__WHAT YOU WILL DO__
Lines before the one containing "models use a" are left out; return that line and all lines after it, exactly, through the end of the records below.

__RECORDS PROVIDED__
════════════════════

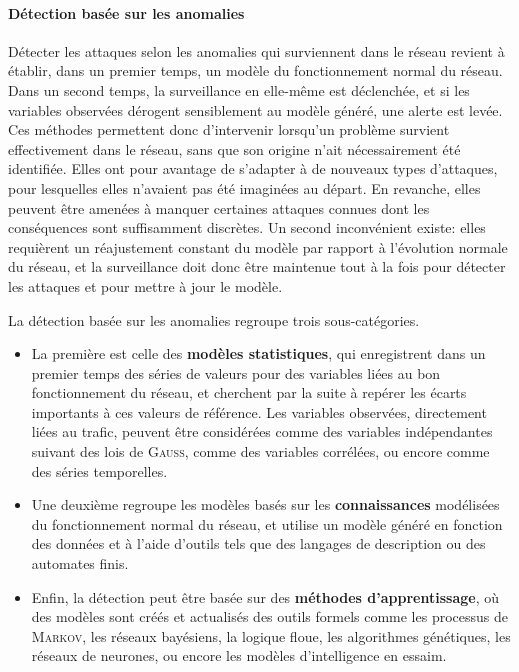        \paragraph{Détection basée sur les anomalies}
Détecter les attaques selon les anomalies qui surviennent dans le réseau revient à établir, dans un premier temps, un modèle du fonctionnement normal du réseau.
Dans un second temps, la surveillance en elle-même est déclenchée, et si les variables observées dérogent sensiblement au modèle généré, une alerte est levée.
Ces méthodes permettent donc d'intervenir lorsqu'un problème survient effectivement dans le réseau, sans que son origine n'ait nécessairement été identifiée.
Elles ont pour avantage de s'adapter à de nouveaux types d'attaques, pour lesquelles elles n'avaient pas été imaginées au départ.
En revanche, elles peuvent être amenées à manquer certaines attaques connues dont les conséquences sont suffisamment discrètes.
Un second inconvénient existe: elles requièrent un réajustement constant du modèle par rapport à l'évolution normale du réseau, et la surveillance doit donc être maintenue tout à la fois pour détecter les attaques et pour mettre à jour le modèle.

La détection basée sur les anomalies regroupe trois sous-catégories.
\begin{itemize}
    \item La première est celle des \textbf{modèles statistiques}, qui enregistrent dans un premier temps des séries de valeurs pour des variables liées au bon fonctionnement du réseau, et cherchent par la suite à repérer les écarts importants à ces valeurs de référence. Les variables observées, directement liées au trafic, peuvent être considérées comme des variables indépendantes suivant des lois de \textsc{Gauss}, comme des variables corrélées, ou encore comme des séries temporelles.
    \item Une deuxième regroupe les modèles basés sur les \textbf{connaissances} modélisées du fonctionnement normal du réseau, et utilise un modèle généré en fonction des données et à l'aide d'outils tels que des langages de description ou des automates finis.
    \item Enfin, la détection peut être basée sur des \textbf{méthodes d'apprentissage}, où des modèles sont créés et actualisés \via des outils formels comme les processus de \textsc{Markov}, les réseaux bayésiens, la logique floue, les algorithmes génétiques, les réseaux de neurones, ou encore les modèles d'intelligence en essaim.
\end{itemize}

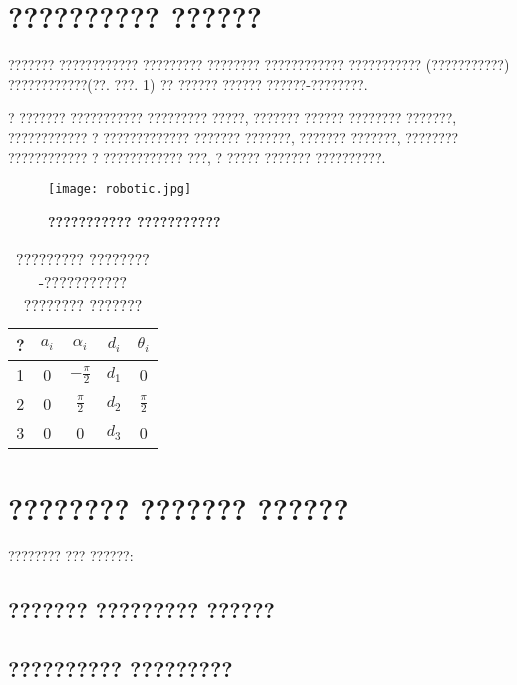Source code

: \section{?????????? ??????}

??????? ???????????? ????????? ???????? ???????????? ??????????? (???????????) ????????????(??. ???. 1)  ?? ?????? ?????? ??????-????????.

? ??????? ??????????? ????????? ?????, ??????? ?????? ???????? ???????, ???????????? ? ????????????? ??????? ???????, ??????? ???????, ???????? ???????????? ? ???????????? ???, ? ????? ??????? ??????????.

\begin{figure}[ht]
	\centering		 
\texttt{[image: robotic.jpg]}	
	\caption{
		\textbf{ ??????????? ???????????
	}
	}     
	\label{fig_img11}
\end{figure}


\begin{table}[h!]
	\caption{????????? ????????-??????????? ???????? ???????} 
	\label{tab_kaw_klass1}
	\centering
	\begin{tabular}{|c|c|c|c|c|}	
		
		\hline ? &$a_i$ &$\alpha_i$ &$d_i$&$\theta_i$ \\
		\hline 1 &0& $-\frac{\pi}{2}$&$d_1$&0\\
		\hline 2 &0& $\frac{\pi}{2}$&$d_2$&$\frac{\pi}{2}$\\
		\hline 3 &0& 0&$d_3$&0\\
		\hline
	\end{tabular} 
\end{table}



\section{???????? ??????? ??????}

???????? ??? ??????: 

\subsection{??????? ????????? ??????}


\subsection{?????????? ?????????}
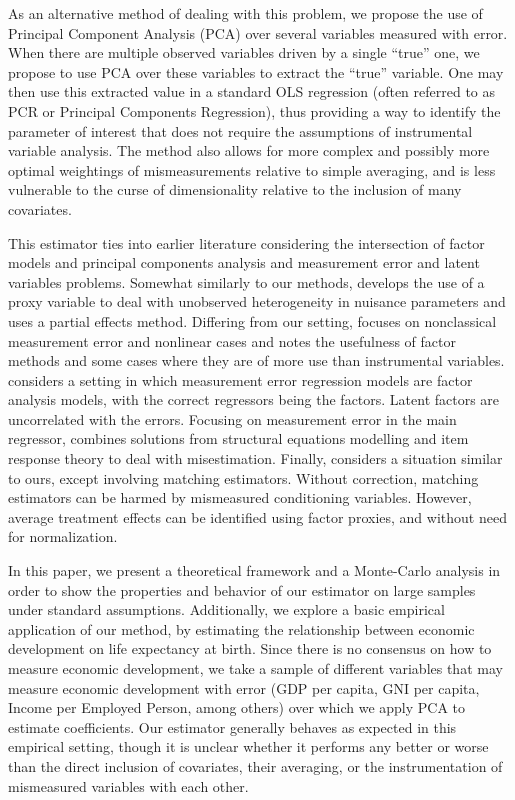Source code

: \documentclass[10pt]{article}
\begin{document}
        As an alternative method of dealing with this problem, we propose the use of Principal Component Analysis (PCA) over several variables measured with error. When there are multiple observed variables driven by a single ``true'' one, we propose to use PCA over these variables to extract the ``true'' variable. One may then use this extracted value in a standard OLS regression (often referred to as PCR or Principal Components Regression), thus providing a way to identify the parameter of interest that does not require the assumptions of instrumental variable analysis. The method also allows for more complex and possibly more optimal weightings of mismeasurements relative to simple averaging, and is less vulnerable to the curse of dimensionality relative to the inclusion of many covariates.

        This estimator ties into earlier literature considering the intersection of factor models and principal components analysis and measurement error and latent variables problems. Somewhat similarly to our methods, \cite{nagasawa_identication_2020} develops the use of a proxy variable to deal with unobserved heterogeneity in nuisance parameters and uses a partial effects method. Differing from our setting, \cite{schennach_recent_2016} focuses on nonclassical measurement error and nonlinear cases and notes the usefulness of factor methods and some cases where they are of more use than instrumental variables. \cite{wegge_local_1996} considers a setting in which measurement error regression models are factor analysis models, with the correct regressors being the factors. Latent factors are uncorrelated with the errors. Focusing on measurement error in the main regressor, \cite{schofield_correcting_2015} combines solutions from structural equations modelling and item response theory to deal with misestimation. Finally, \cite{heckman_matching_2010} considers a situation similar to ours, except involving matching estimators. Without correction, matching estimators can be harmed by mismeasured conditioning variables. However, average treatment effects can be identified using factor proxies, and without need for normalization.

        In this paper, we present a theoretical framework and a Monte-Carlo analysis in order to show the properties and behavior of our estimator on large samples under standard assumptions. Additionally, we explore a basic empirical application of our method, by estimating the relationship between economic development on life expectancy at birth. Since there is no consensus on how to measure economic development, we take a sample of different variables that may measure economic development with error (GDP per capita, GNI per capita, Income per Employed Person, among others) over which we apply PCA to estimate coefficients. Our estimator generally behaves as expected in this empirical setting, though it is unclear whether it performs any better or worse than the direct inclusion of covariates, their averaging, or the instrumentation of mismeasured variables with each other.
\end{document}
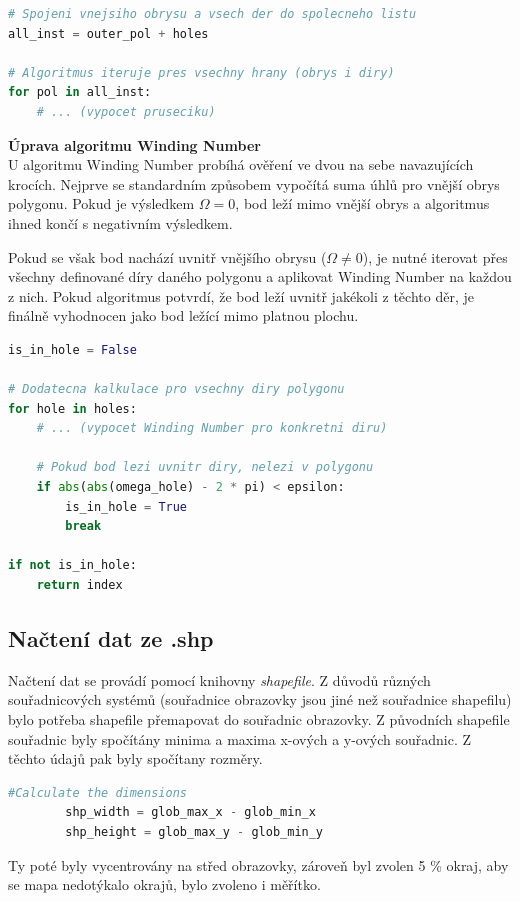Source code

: \begin{lstlisting}[language=Python, caption=Zpracování děr v algoritmu Ray Crossing]
# Spojeni vnejsiho obrysu a vsech der do spolecneho listu
all_inst = outer_pol + holes

# Algoritmus iteruje pres vsechny hrany (obrys i diry)
for pol in all_inst:
    # ... (vypocet pruseciku)
\end{lstlisting}

\newpage
\vspace{0.5cm}
\textbf{Úprava algoritmu Winding Number}
\vspace{0.2cm}
\\
U algoritmu Winding Number probíhá ověření ve dvou na sebe navazujících krocích. Nejprve se standardním způsobem vypočítá suma úhlů pro vnější obrys polygonu. Pokud je výsledkem $\Omega = 0$, bod leží mimo vnější obrys a algoritmus ihned končí s negativním výsledkem.

Pokud se však bod nachází uvnitř vnějšího obrysu ($\Omega \neq 0$), je nutné iterovat přes všechny definované díry daného polygonu a aplikovat Winding Number na každou z nich. Pokud algoritmus potvrdí, že bod leží uvnitř jakékoli z těchto děr, je finálně vyhodnocen jako bod ležící mimo platnou plochu.

\begin{lstlisting}[language=Python, caption=Ověření polohy uvnitř díry pro Winding Number]
is_in_hole = False

# Dodatecna kalkulace pro vsechny diry polygonu
for hole in holes:
    # ... (vypocet Winding Number pro konkretni diru)
    
    # Pokud bod lezi uvnitr diry, nelezi v polygonu
    if abs(abs(omega_hole) - 2 * pi) < epsilon:
        is_in_hole = True
        break
        
if not is_in_hole:
    return index
\end{lstlisting}
\newpage
\subsection{Načtení dat ze .shp}
Načtení dat se provádí pomocí knihovny \textit{shapefile}. 
Z důvodů různých souřadnicových systémů (souřadnice obrazovky jsou jiné než souřadnice shapefilu) bylo potřeba shapefile přemapovat do souřadnic obrazovky. 
Z původních shapefile souřadnic byly spočítány minima a maxima x-ových a y-ových souřadnic.
Z těchto údajů pak byly spočítany rozměry. 
\begin{lstlisting}[language=Python, caption = Rozměry shapefile států Evropy.]
   #Calculate the dimensions
        shp_width = glob_max_x - glob_min_x
        shp_height = glob_max_y - glob_min_y 
\end{lstlisting}
Ty poté byly vycentrovány na střed obrazovky, zároveň byl zvolen 5 \% okraj, aby se mapa nedotýkalo okrajů, bylo zvoleno i měřítko. 

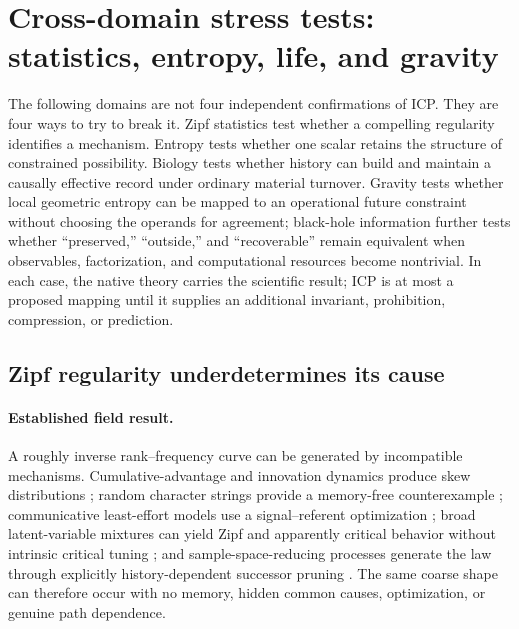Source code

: \section{Cross-domain stress tests: statistics, entropy, life, and gravity}

The following domains are not four independent confirmations of ICP.  They are
four ways to try to break it.  Zipf statistics test whether a compelling
regularity identifies a mechanism.  Entropy tests whether one scalar retains
the structure of constrained possibility.  Biology tests whether history can
build and maintain a causally effective record under ordinary material
turnover. Gravity tests whether local geometric entropy can be mapped to an
operational future constraint without choosing the operands for agreement;
black-hole information further tests whether ``preserved,'' ``outside,'' and
``recoverable'' remain equivalent when observables, factorization, and
computational resources become nontrivial. In each case,
the native theory carries the scientific result; ICP is at most a proposed
mapping until it supplies an additional invariant, prohibition, compression,
or prediction.

\subsection{Zipf regularity underdetermines its cause}

\paragraph{Established field result.}
A roughly inverse rank--frequency curve can be generated by incompatible
mechanisms.  Cumulative-advantage and innovation dynamics produce skew
distributions \citep{Simon1955Skew}; random character strings provide a
memory-free counterexample \citep{Li1992RandomTexts,
FerrerCanchoElvevag2010RandomTexts}; communicative least-effort models use a
signal--referent optimization \citep{FerrerCanchoSole2003LeastEffort}; broad
latent-variable mixtures can yield Zipf and apparently critical behavior
without intrinsic critical tuning \citep{SchwabEtAl2014LatentVariables,
AitchisonEtAl2016UnderlyingVariables}; and sample-space-reducing processes
generate the law through explicitly history-dependent successor pruning
\citep{CorominasMurtraEtAl2015SSR,ThurnerEtAl2015SentenceSSR}.  The same coarse
shape can therefore occur with no memory, hidden common causes, optimization,
or genuine path dependence.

════════════════════

__FINISHED TASK__
FerrerCanchoElvevag2010RandomTexts}; communicative least-effort models use a
signal--referent optimization \citep{FerrerCanchoSole2003LeastEffort}; broad
latent-variable mixtures can yield Zipf and apparently critical behavior
without intrinsic critical tuning \citep{SchwabEtAl2014LatentVariables,
AitchisonEtAl2016UnderlyingVariables}; and sample-space-reducing processes
generate the law through explicitly history-dependent successor pruning
\citep{CorominasMurtraEtAl2015SSR,ThurnerEtAl2015SentenceSSR}.  The same coarse
shape can therefore occur with no memory, hidden common causes, optimization,
or genuine path dependence.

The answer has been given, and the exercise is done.